#### Data extracts ####

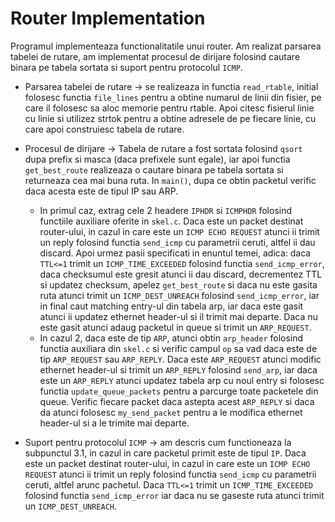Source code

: # Router Implementation
Programul implementeaza functionalitatile unui router. Am realizat parsarea tabelei de rutare, am implementat procesul de dirijare folosind cautare binara pe tabela sortata si suport pentru protocolul `ICMP`.

* Parsarea tabelei de rutare -> se realizeaza in functia `read_rtable`, initial folosesc functia `file_lines` pentru a obtine numarul de linii din fisier, pe care
il folosesc sa aloc memorie pentru rtable. Apoi citesc fisierul linie cu linie si
utilizez strtok pentru a obtine adresele de pe fiecare linie, cu care apoi construiesc
tabela de rutare.

* Procesul de dirijare -> Tabela de rutare a fost sortata folosind `qsort` dupa prefix si
masca (daca prefixele sunt egale), iar apoi functia `get_best_route` realizeaza o 
cautare binara pe tabela sortata si returneaza cea mai buna ruta. In `main()`, dupa ce
obtin packetul verific daca acesta este de tipul IP sau ARP. 
	* In primul caz, extrag cele 2 headere `IPHDR` si `ICMPHDR` folosind functiile auxiliare
	oferite in `skel.c`. Daca este un packet destinat router-ului, in cazul in care este un
	`ICMP ECHO REQUEST` atunci ii trimit un reply folosind functia `send_icmp` cu parametrii
	ceruti, altfel ii dau discard. Apoi urmez pasii specificati in enuntul temei, adica: daca
	`TTL<=1` trimit un `ICMP_TIME_EXCEEDED` folosind functia `send_icmp_error`, daca checksumul 
	este gresit atunci ii dau discard, decrementez TTL si updatez checksum, apelez `get_best_route`
	si daca nu este gasita ruta atunci trimit un `ICMP_DEST_UNREACH` folosind `send_icmp_error`,
	iar in final caut matching entry-ul din tabela arp, iar daca este gasit atunci ii updatez
	ethernet header-ul si il trimit mai departe. Daca nu este gasit atunci adaug packetul in queue
	si trimit un `ARP_REQUEST`.
	* In cazul 2, daca este de tip `ARP`, atunci obtin `arp_header` folosind functia auxiliara
	din `skel.c` si verific campul `op` sa vad daca este de tip `ARP_REQUEST` sau `ARP_REPLY`.
	Daca este `ARP_REQUEST` atunci modific ethernet header-ul si trimit un `ARP_REPLY` folosind
	`send_arp`, iar daca este un `ARP_REPLY` atunci updatez tabela arp cu noul entry si folosesc
	functia `update_queue_packets` pentru a parcurge toate packetele din queue. Verific fiecare
	packet daca astepta acest `ARP_REPLY` si daca da atunci folosesc `my_send_packet` pentru a le
	modifica ethernet header-ul si a le trimite mai departe.

* Suport pentru protocolul `ICMP` -> am descris cum functioneaza la subpunctul 3.1, in cazul in care
	packetul primit este de tipul `IP`. Daca este un packet destinat router-ului, in cazul in care
	este un `ICMP ECHO REQUEST` atunci ii trimit un reply folosind functia `send_icmp` cu parametrii
	ceruti, altfel arunc pachetul. Daca `TTL<=1` trimit un `ICMP_TIME_EXCEEDED` folosind functia 
	`send_icmp_error` iar daca nu se gaseste ruta atunci trimit un `ICMP_DEST_UNREACH`.
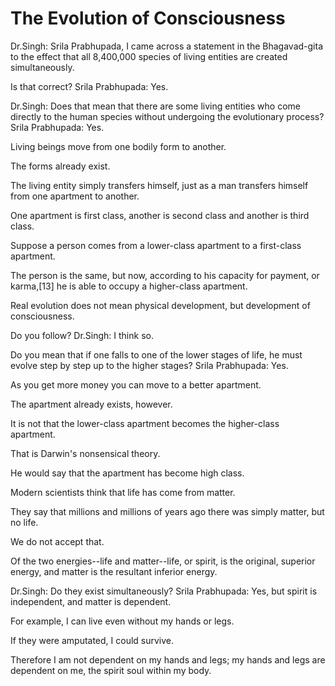 # The Evolution of Consciousness

Dr.Singh: Srila Prabhupada, I came across a statement in the Bhagavad-gita to the effect that all 8,400,000 species of living entities are created simultaneously.

Is that correct? Srila Prabhupada: Yes.

Dr.Singh: Does that mean that there are some living entities who come directly to the human species without undergoing the evolutionary process? Srila Prabhupada: Yes.

Living beings move from one bodily form to another.

The forms already exist.

The living entity simply transfers himself, just as a man transfers himself from one apartment to another.

One apartment is first class, another is second class and another is third class.

Suppose a person comes from a lower-class apartment to a first-class apartment.

The person is the same, but now, according to his capacity for payment, or karma,[13] he is able to occupy a higher-class apartment.

Real evolution does not mean physical development, but development of consciousness.

Do you follow? Dr.Singh: I think so.

Do you mean that if one falls to one of the lower stages of life, he must evolve step by step up to the higher stages? Srila Prabhupada: Yes.

As you get more money you can move to a better apartment.

The apartment already exists, however.

It is not that the lower-class apartment becomes the higher-class apartment.

That is Darwin's nonsensical theory.

He would say that the apartment has become high class.

Modern scientists think that life has come from matter.

They say that millions and millions of years ago there was simply matter, but no life.

We do not accept that.

Of the two energies--life and matter--life, or spirit, is the original, superior energy, and matter is the resultant inferior energy.

Dr.Singh: Do they exist simultaneously? Srila Prabhupada: Yes, but spirit is independent, and matter is dependent.

For example, I can live even without my hands or legs.

If they were amputated, I could survive.

Therefore I am not dependent on my hands and legs; my hands and legs are dependent on me, the spirit soul within my body.

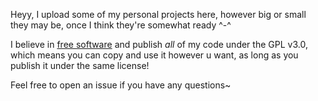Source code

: Heyy, I upload some of my personal projects here, however big or small they may be, once I think they're somewhat ready ^-^

I believe in [free software](https://www.gnu.org/philosophy/free-sw.html) and publish *all* of my code under the GPL v3.0, which means you can copy and use it however u want, as long as you publish it under the same license!

Feel free to open an issue if you have any questions~
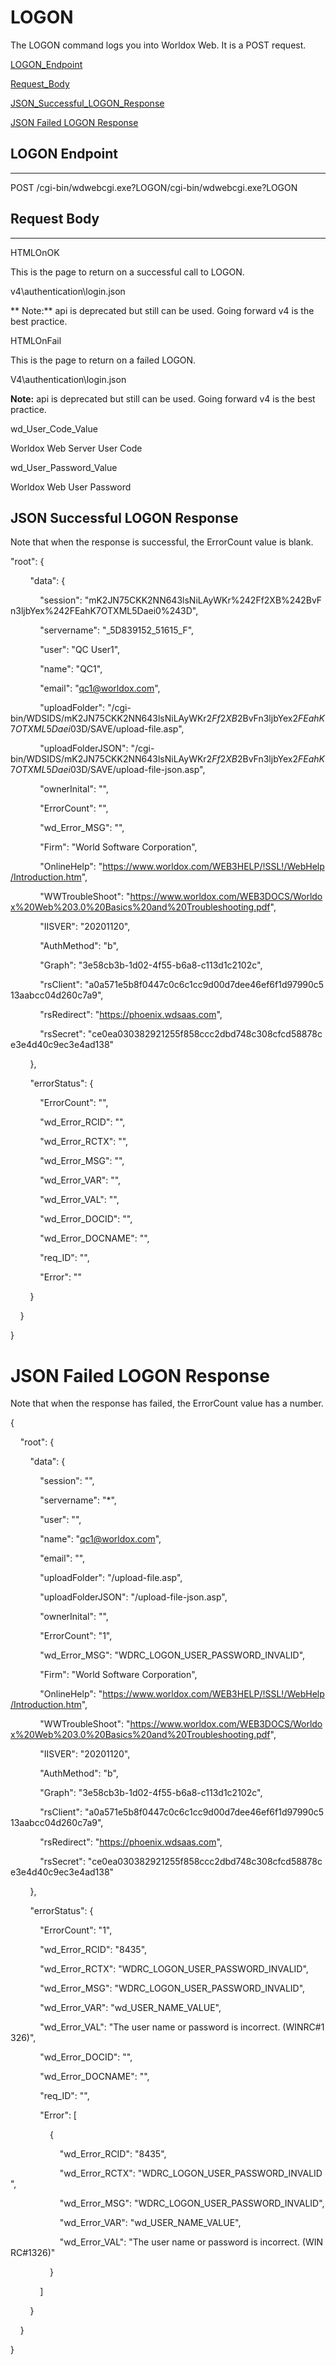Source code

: 
LOGON
=====

The LOGON command logs you into Worldox Web. It is a POST request.

[LOGON\_Endpoint](##LOGON_Endpoint)

[Request\_Body](##Request_Body)

[JSON\_Successful\_LOGON\_Response](#JSON_Successful_LOGON_Response)

[JSON Failed LOGON Response](#JSON-Failed-LOGON-Response)

## LOGON Endpoint
---------------

POST /cgi-bin/wdwebcgi.exe?LOGON/cgi-bin/wdwebcgi.exe?LOGON


## Request Body
------------

HTMLOnOK

This is the page to return on a successful call to LOGON.

v4\\authentication\\login.json

** Note:** api is deprecated but still can be used. Going forward v4 is the best practice.

HTMLOnFail

This is the page to return on a failed LOGON.

V4\\authentication\\login.json

**Note:** api is deprecated but still can be used. Going forward v4 is the best practice.

wd\_User\_Code\_Value

Worldox Web Server User Code

wd\_User\_Password\_Value

Worldox Web User Password


## JSON Successful LOGON Response

Note that when the response is successful, the ErrorCount value is blank.

"root": {

        "data": {

            "session": "mK2JN75CKK2NN643lsNiLAyWKr%242Ff2XB%242BvFn3ljbYex%242FEahK7OTXML5Daei0%243D",

            "servername": "\_5D839152\_51615\_F",

            "user": "QC User1",

            "name": "QC1",

            "email": "qc1@worldox.com",

            "uploadFolder": "/cgi-bin/WDSIDS/mK2JN75CKK2NN643lsNiLAyWKr$2Ff2XB$2BvFn3ljbYex$2FEahK7OTXML5Daei0$3D/SAVE/upload-file.asp",

            "uploadFolderJSON": "/cgi-bin/WDSIDS/mK2JN75CKK2NN643lsNiLAyWKr$2Ff2XB$2BvFn3ljbYex$2FEahK7OTXML5Daei0$3D/SAVE/upload-file-json.asp",

            "ownerInital": "",

            "ErrorCount": "",

            "wd\_Error\_MSG": "",

            "Firm": "World Software Corporation",

            "OnlineHelp": "https://www.worldox.com/WEB3HELP/!SSL!/WebHelp/Introduction.htm",

            "WWTroubleShoot": "https://www.worldox.com/WEB3DOCS/Worldox%20Web%203.0%20Basics%20and%20Troubleshooting.pdf",

            "IISVER": "20201120",

            "AuthMethod": "b",

            "Graph": "3e58cb3b-1d02-4f55-b6a8-c113d1c2102c",

            "rsClient": "a0a571e5b8f0447c0c6c1cc9d00d7dee46ef6f1d97990c513aabcc04d260c7a9",

            "rsRedirect": "https://phoenix.wdsaas.com",

            "rsSecret": "ce0ea030382921255f858ccc2dbd748c308cfcd58878ce3e4d40c9ec3e4ad138"

        },

        "errorStatus": {

            "ErrorCount": "",

            "wd\_Error\_RCID": "",

            "wd\_Error\_RCTX": "",

            "wd\_Error\_MSG": "",

            "wd\_Error\_VAR": "",

            "wd\_Error\_VAL": "",

            "wd\_Error\_DOCID": "",

            "wd\_Error\_DOCNAME": "",

            "req\_ID": "",

            "Error": ""

        }

    }

}


# JSON Failed LOGON Response

Note that when the response has failed, the ErrorCount value has a number.

{

    "root": {

        "data": {

            "session": "",

            "servername": "\*",

            "user": "",

            "name": "qc1@worldox.com",

            "email": "",

            "uploadFolder": "/upload-file.asp",

            "uploadFolderJSON": "/upload-file-json.asp",

            "ownerInital": "",

            "ErrorCount": "1",

            "wd\_Error\_MSG": "WDRC\_LOGON\_USER\_PASSWORD\_INVALID",

            "Firm": "World Software Corporation",

            "OnlineHelp": "https://www.worldox.com/WEB3HELP/!SSL!/WebHelp/Introduction.htm",

            "WWTroubleShoot": "https://www.worldox.com/WEB3DOCS/Worldox%20Web%203.0%20Basics%20and%20Troubleshooting.pdf",

            "IISVER": "20201120",

            "AuthMethod": "b",

            "Graph": "3e58cb3b-1d02-4f55-b6a8-c113d1c2102c",

            "rsClient": "a0a571e5b8f0447c0c6c1cc9d00d7dee46ef6f1d97990c513aabcc04d260c7a9",

            "rsRedirect": "https://phoenix.wdsaas.com",

            "rsSecret": "ce0ea030382921255f858ccc2dbd748c308cfcd58878ce3e4d40c9ec3e4ad138"

        },

        "errorStatus": {

            "ErrorCount": "1",

            "wd\_Error\_RCID": "8435",

            "wd\_Error\_RCTX": "WDRC\_LOGON\_USER\_PASSWORD\_INVALID",

            "wd\_Error\_MSG": "WDRC\_LOGON\_USER\_PASSWORD\_INVALID",

            "wd\_Error\_VAR": "wd\_USER\_NAME\_VALUE",

            "wd\_Error\_VAL": "The user name or password is incorrect. (WINRC#1326)",

            "wd\_Error\_DOCID": "",

            "wd\_Error\_DOCNAME": "",

            "req\_ID": "",

            "Error": \[

                {

                    "wd\_Error\_RCID": "8435",

                    "wd\_Error\_RCTX": "WDRC\_LOGON\_USER\_PASSWORD\_INVALID",

                    "wd\_Error\_MSG": "WDRC\_LOGON\_USER\_PASSWORD\_INVALID",

                    "wd\_Error\_VAR": "wd\_USER\_NAME\_VALUE",

                    "wd\_Error\_VAL": "The user name or password is incorrect. (WINRC#1326)"

                }

            \]

        }

    }

}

####

Your goal => With all pictures left out, please transcribe exactly the lines from the start of the material through the line with "il folosesc sa".

Exercise response =>
Source code

: # Router Implementation
Programul implementeaza functionalitatile unui router. Am realizat parsarea tabelei de rutare, am implementat procesul de dirijare folosind cautare binara pe tabela sortata si suport pentru protocolul `ICMP`.

* Parsarea tabelei de rutare -> se realizeaza in functia `read_rtable`, initial folosesc functia `file_lines` pentru a obtine numarul de linii din fisier, pe care
il folosesc sa aloc memorie pentru rtable. Apoi citesc fisierul linie cu linie si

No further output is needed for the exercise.